Pictures paired with source code
# # #
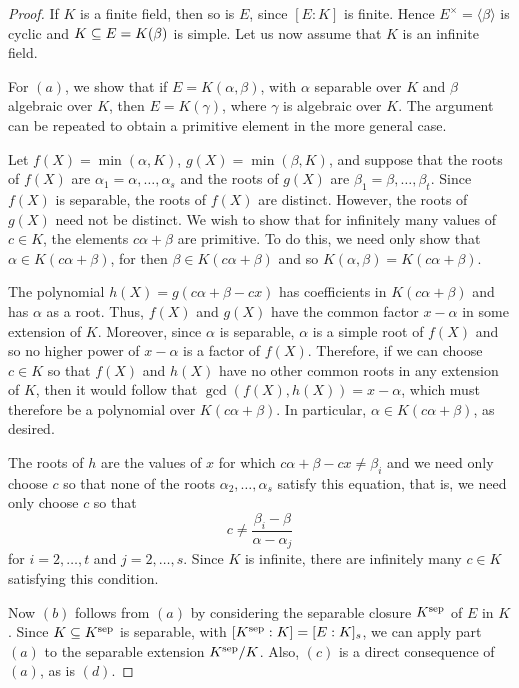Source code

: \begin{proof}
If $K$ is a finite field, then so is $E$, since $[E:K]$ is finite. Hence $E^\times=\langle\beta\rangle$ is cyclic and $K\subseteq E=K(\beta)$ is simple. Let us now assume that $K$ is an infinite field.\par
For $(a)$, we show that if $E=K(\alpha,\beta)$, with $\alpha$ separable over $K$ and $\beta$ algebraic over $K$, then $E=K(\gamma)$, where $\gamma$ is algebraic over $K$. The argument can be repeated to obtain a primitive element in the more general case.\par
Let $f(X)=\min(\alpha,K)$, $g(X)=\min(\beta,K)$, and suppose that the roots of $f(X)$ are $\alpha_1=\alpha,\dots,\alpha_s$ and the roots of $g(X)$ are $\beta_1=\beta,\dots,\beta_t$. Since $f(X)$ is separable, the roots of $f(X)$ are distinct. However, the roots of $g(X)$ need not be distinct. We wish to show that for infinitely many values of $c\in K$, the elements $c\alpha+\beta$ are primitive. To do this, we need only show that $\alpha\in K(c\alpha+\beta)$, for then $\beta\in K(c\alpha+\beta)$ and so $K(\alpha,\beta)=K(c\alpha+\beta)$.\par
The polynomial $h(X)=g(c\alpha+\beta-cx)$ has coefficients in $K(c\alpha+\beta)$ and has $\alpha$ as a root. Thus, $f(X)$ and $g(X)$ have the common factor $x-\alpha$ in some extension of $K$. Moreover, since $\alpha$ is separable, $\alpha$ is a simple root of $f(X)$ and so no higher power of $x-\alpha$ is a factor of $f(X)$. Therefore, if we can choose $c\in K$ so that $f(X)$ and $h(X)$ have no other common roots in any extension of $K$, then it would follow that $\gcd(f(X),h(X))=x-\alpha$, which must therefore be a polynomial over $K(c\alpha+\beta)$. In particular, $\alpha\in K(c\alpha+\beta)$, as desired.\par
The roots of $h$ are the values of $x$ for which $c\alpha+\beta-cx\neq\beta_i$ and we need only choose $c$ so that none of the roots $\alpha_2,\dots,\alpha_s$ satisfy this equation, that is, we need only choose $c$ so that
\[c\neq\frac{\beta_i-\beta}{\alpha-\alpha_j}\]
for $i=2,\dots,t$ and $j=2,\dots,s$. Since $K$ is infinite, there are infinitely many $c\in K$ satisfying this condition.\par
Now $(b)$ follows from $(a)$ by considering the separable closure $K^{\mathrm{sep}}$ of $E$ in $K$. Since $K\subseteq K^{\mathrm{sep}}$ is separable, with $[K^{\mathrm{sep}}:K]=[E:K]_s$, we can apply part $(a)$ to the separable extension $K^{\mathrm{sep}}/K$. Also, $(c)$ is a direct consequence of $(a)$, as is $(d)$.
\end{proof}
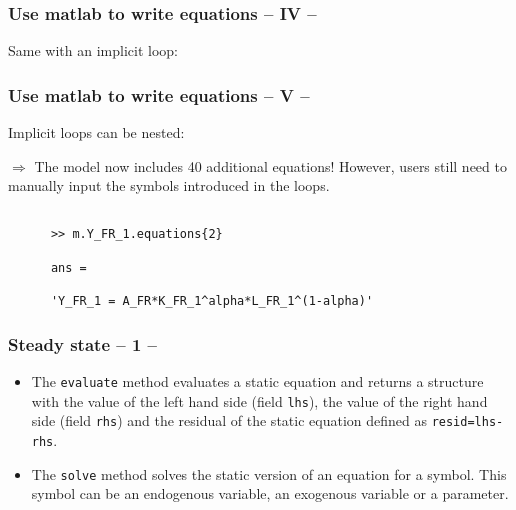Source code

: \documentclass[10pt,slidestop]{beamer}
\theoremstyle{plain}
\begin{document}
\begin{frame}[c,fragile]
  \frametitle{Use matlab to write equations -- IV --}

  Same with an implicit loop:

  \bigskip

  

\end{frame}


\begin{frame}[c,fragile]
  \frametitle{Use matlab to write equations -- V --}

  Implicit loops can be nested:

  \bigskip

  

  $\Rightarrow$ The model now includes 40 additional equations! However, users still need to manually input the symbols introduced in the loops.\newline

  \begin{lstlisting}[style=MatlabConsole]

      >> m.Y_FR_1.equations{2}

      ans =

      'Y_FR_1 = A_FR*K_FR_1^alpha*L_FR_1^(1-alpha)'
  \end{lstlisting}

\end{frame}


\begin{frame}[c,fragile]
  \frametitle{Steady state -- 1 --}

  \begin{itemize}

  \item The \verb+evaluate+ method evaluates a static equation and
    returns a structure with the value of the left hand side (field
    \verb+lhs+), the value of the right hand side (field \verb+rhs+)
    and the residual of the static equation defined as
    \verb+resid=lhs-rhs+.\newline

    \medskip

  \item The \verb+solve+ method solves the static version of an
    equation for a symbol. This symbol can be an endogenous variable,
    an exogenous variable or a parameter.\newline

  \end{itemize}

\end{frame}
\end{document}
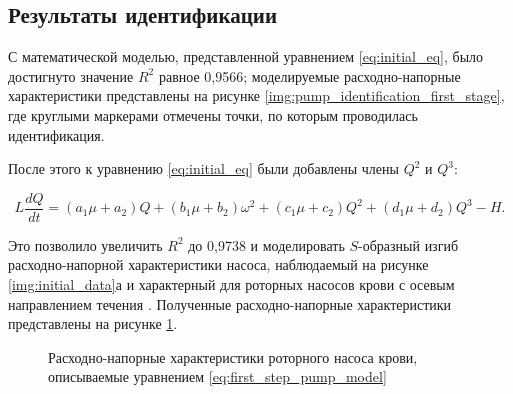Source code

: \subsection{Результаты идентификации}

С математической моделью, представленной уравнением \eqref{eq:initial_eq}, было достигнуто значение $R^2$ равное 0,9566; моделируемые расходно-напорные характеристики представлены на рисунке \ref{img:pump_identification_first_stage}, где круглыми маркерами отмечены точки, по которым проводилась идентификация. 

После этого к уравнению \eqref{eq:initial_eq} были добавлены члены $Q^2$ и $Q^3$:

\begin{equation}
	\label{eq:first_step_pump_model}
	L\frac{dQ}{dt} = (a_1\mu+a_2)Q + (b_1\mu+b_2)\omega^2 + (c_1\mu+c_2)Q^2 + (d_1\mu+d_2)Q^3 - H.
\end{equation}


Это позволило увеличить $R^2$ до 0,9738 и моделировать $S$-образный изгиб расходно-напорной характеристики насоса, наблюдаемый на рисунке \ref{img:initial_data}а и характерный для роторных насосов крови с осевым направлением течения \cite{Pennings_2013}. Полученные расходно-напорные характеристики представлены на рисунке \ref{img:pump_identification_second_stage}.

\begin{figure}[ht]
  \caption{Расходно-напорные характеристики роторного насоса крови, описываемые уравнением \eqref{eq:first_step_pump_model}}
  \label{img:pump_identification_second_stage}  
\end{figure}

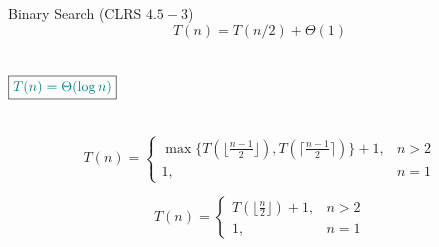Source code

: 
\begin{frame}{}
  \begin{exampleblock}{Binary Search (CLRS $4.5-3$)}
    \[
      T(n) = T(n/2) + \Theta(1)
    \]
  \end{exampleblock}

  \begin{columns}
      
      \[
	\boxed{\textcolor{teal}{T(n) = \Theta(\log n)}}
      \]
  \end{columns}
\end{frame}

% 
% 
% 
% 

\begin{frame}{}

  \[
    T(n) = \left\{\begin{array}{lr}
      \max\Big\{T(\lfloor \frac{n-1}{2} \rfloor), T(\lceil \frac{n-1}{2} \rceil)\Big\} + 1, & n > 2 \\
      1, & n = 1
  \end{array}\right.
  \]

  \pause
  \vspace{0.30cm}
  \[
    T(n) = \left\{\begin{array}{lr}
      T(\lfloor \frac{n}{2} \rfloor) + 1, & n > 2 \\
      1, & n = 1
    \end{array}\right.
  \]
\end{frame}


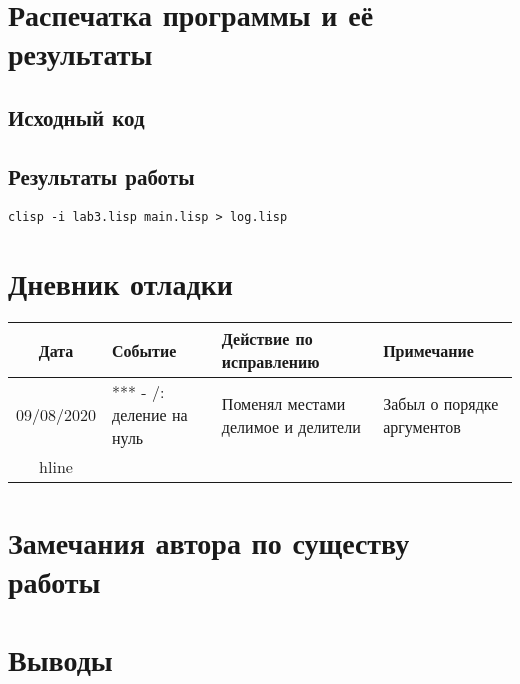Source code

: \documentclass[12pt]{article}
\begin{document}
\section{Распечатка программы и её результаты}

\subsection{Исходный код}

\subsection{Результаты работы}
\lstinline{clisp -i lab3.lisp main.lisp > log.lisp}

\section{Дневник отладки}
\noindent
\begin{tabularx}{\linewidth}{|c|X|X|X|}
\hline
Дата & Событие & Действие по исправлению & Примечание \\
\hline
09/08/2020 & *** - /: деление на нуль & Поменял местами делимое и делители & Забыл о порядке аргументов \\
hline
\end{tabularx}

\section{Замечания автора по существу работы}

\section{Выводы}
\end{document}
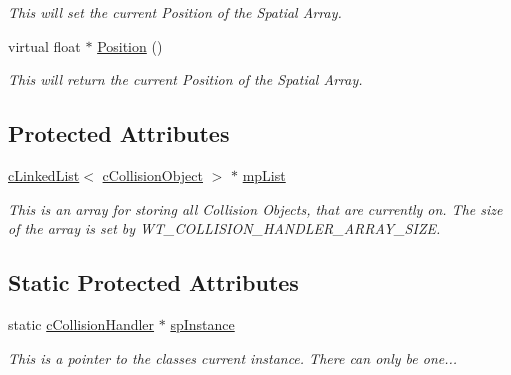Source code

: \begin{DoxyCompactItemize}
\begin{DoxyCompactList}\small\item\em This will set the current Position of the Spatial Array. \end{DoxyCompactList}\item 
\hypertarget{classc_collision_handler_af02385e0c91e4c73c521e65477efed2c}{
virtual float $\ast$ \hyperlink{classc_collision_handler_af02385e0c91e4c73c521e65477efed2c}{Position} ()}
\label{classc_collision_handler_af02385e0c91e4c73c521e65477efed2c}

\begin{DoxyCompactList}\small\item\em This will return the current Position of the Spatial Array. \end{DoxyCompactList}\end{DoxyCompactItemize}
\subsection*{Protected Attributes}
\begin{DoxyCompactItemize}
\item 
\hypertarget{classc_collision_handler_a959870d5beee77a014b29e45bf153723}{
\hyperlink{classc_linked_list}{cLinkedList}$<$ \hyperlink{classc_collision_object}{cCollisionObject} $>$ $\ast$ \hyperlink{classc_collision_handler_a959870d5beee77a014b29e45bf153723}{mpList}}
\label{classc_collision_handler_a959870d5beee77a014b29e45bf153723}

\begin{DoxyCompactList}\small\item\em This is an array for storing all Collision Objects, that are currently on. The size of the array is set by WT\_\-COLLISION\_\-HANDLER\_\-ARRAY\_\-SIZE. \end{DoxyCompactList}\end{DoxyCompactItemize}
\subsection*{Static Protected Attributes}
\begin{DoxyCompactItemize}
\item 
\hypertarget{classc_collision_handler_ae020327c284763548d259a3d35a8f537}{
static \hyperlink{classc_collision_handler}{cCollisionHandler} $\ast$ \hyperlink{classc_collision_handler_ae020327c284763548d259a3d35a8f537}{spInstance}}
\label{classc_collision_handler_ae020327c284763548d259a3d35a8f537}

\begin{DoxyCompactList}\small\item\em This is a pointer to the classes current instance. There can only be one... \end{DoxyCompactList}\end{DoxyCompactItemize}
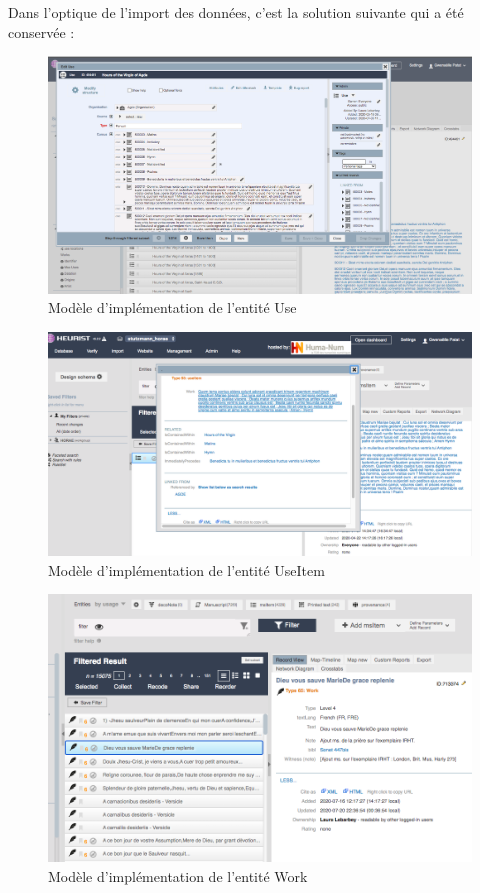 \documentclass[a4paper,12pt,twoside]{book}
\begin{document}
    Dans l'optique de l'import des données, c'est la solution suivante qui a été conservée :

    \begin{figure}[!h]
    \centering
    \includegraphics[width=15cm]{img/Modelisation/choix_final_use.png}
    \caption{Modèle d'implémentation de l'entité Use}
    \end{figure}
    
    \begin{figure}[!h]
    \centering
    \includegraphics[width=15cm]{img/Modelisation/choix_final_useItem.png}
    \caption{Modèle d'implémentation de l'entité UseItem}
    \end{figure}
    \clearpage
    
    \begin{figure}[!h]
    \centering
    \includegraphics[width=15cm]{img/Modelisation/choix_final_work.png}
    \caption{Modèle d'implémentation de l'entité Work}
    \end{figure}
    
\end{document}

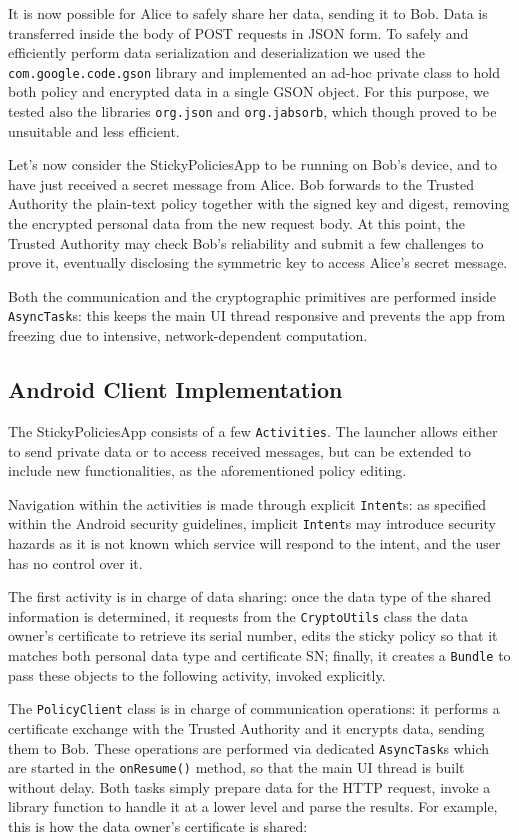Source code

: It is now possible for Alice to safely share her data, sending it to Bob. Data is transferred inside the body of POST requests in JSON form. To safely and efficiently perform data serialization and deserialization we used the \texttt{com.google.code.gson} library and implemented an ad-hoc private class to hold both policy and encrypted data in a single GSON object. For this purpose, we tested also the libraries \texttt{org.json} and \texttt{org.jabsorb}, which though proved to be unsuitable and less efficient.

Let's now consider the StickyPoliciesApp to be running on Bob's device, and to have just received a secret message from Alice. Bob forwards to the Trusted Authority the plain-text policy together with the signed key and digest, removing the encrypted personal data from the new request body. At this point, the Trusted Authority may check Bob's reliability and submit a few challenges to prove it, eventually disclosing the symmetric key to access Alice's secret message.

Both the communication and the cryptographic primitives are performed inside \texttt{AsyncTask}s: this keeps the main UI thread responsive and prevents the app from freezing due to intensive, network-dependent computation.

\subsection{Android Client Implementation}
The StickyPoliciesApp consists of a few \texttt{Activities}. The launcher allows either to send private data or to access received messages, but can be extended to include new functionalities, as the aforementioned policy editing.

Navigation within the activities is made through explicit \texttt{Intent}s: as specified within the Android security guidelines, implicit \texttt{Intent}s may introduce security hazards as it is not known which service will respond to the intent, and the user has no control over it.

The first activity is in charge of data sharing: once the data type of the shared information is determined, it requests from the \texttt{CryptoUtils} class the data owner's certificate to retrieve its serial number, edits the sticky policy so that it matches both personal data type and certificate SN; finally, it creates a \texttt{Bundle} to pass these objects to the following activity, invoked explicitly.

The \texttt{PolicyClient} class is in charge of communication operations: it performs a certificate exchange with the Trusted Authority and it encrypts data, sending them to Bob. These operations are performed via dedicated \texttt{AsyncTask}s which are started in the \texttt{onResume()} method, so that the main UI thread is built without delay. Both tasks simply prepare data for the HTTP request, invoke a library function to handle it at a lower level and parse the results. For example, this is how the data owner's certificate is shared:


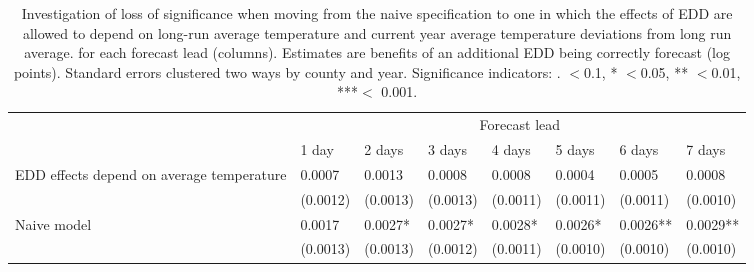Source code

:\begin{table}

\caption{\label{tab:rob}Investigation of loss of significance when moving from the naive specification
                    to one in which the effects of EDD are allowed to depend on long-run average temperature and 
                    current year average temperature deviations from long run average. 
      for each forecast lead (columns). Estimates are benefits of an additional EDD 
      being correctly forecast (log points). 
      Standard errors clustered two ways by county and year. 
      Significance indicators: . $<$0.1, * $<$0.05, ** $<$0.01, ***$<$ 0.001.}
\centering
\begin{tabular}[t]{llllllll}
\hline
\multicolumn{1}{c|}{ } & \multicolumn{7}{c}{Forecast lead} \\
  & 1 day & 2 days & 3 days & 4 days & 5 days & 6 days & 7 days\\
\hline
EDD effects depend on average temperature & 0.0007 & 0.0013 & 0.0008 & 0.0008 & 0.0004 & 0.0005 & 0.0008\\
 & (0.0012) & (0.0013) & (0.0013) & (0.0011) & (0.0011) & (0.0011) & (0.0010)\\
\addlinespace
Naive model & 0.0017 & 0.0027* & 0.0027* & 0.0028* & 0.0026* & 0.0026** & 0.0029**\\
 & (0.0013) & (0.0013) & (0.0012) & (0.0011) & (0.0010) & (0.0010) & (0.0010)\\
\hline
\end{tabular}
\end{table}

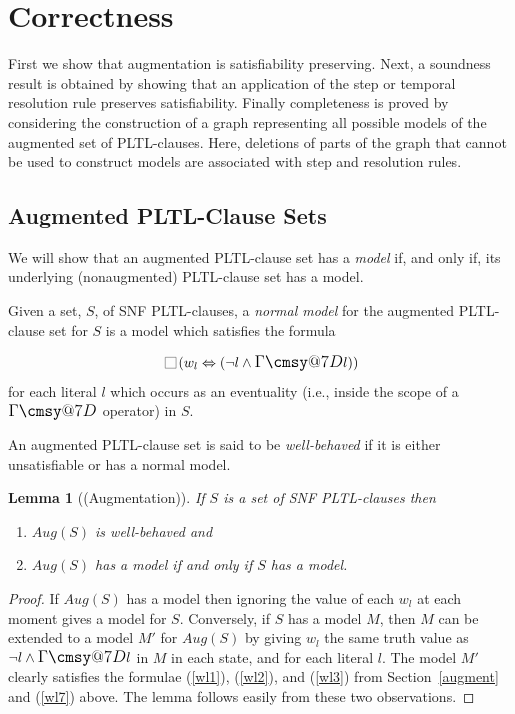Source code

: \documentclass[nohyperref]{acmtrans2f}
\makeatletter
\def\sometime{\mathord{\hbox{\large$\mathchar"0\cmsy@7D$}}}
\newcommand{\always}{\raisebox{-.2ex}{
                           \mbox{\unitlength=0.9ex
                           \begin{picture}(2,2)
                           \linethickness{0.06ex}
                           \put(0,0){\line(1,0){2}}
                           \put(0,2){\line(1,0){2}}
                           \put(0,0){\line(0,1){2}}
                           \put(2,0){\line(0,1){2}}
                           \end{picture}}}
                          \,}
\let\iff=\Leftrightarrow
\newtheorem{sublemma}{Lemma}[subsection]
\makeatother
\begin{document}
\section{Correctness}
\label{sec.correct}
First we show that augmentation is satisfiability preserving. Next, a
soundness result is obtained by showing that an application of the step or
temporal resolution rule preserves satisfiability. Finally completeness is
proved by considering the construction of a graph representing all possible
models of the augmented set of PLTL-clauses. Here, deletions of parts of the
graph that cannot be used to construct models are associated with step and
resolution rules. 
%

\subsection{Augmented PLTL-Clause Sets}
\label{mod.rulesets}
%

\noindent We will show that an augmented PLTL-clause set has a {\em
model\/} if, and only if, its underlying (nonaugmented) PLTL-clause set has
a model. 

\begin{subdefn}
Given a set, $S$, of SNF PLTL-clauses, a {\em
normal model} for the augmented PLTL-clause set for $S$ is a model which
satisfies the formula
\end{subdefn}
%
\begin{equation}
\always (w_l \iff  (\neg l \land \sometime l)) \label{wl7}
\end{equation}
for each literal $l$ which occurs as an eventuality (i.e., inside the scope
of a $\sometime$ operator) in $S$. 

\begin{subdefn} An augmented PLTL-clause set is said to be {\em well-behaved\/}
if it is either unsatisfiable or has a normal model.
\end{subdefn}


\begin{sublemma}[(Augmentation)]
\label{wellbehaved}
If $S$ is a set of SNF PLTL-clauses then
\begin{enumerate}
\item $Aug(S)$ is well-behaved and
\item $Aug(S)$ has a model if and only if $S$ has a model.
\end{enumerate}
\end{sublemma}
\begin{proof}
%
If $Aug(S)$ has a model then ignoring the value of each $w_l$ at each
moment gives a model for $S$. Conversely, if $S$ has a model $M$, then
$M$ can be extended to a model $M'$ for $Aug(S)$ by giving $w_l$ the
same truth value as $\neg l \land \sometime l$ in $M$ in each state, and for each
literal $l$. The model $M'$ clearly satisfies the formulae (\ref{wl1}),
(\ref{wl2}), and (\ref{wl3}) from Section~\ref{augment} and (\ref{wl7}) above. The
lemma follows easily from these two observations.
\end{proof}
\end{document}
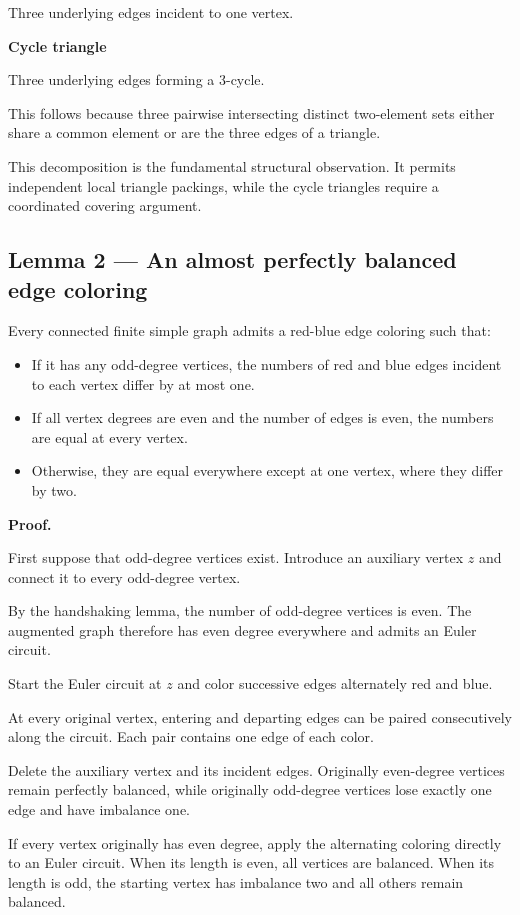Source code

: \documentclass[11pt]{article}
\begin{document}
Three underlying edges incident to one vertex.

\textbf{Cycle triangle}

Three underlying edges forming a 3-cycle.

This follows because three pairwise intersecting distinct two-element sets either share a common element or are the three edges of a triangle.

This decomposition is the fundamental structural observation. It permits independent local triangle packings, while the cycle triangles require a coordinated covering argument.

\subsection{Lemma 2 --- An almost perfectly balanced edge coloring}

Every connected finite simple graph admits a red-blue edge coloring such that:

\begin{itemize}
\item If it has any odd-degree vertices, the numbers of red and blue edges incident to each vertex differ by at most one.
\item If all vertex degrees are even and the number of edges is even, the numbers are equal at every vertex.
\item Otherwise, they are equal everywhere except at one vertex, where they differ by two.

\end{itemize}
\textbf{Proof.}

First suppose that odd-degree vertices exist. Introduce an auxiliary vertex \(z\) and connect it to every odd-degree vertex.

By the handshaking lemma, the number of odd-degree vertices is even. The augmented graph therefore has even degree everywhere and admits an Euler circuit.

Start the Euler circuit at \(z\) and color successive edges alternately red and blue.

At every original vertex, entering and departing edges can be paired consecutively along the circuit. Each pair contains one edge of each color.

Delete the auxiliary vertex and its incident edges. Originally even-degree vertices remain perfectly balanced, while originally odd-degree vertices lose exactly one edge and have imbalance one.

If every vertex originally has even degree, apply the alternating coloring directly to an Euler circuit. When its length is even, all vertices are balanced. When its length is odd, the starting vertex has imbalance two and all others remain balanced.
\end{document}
# # #
**Your instructions:**
Repeat, exactly and in full, each line from the start of the data to the line that contains "For $(a)$, we". Pictures do not go in.

**Reply to the exercise:**
Source code

: \begin{proof}
If $K$ is a finite field, then so is $E$, since $[E:K]$ is finite. Hence $E^\times=\langle\beta\rangle$ is cyclic and $K\subseteq E=K(\beta)$ is simple. Let us now assume that $K$ is an infinite field.\par
For $(a)$, we show that if $E=K(\alpha,\beta)$, with $\alpha$ separable over $K$ and $\beta$ algebraic over $K$, then $E=K(\gamma)$, where $\gamma$ is algebraic over $K$. The argument can be repeated to obtain a primitive element in the more general case.\par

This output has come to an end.